Plain-text document sources >>
# # # # # # #

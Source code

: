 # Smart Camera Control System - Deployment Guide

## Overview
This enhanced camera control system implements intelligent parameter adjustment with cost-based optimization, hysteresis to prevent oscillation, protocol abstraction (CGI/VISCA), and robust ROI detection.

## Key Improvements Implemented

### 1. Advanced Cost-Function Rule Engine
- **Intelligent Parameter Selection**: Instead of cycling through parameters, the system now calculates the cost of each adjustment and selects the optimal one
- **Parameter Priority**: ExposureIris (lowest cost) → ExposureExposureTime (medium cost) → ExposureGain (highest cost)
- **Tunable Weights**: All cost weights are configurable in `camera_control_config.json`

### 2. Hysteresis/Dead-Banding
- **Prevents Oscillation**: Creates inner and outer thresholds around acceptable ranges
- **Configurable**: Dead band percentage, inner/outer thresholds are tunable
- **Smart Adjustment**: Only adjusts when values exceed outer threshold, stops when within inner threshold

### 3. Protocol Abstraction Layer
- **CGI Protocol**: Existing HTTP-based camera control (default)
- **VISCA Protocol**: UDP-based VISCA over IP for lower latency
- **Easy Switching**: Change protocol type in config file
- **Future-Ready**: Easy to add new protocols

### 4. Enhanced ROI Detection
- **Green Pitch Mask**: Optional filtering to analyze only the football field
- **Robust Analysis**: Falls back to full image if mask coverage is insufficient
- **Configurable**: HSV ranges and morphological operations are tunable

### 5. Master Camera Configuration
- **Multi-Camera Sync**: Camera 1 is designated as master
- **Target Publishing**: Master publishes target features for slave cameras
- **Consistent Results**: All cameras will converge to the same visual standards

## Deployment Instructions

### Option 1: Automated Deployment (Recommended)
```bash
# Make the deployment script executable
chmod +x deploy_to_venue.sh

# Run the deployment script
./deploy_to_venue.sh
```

# # # # # # #

INSTRUCTIONS TO FOLLOW >>
The lines above, from the first through the one containing "### 1. Advanced Cost-Function Rule Engine", must be restated word for word, with nothing added.

RESPONSE AREA >>
Source code

: # Smart Camera Control System - Deployment Guide

## Overview
This enhanced camera control system implements intelligent parameter adjustment with cost-based optimization, hysteresis to prevent oscillation, protocol abstraction (CGI/VISCA), and robust ROI detection.

## Key Improvements Implemented

### 1. Advanced Cost-Function Rule Engine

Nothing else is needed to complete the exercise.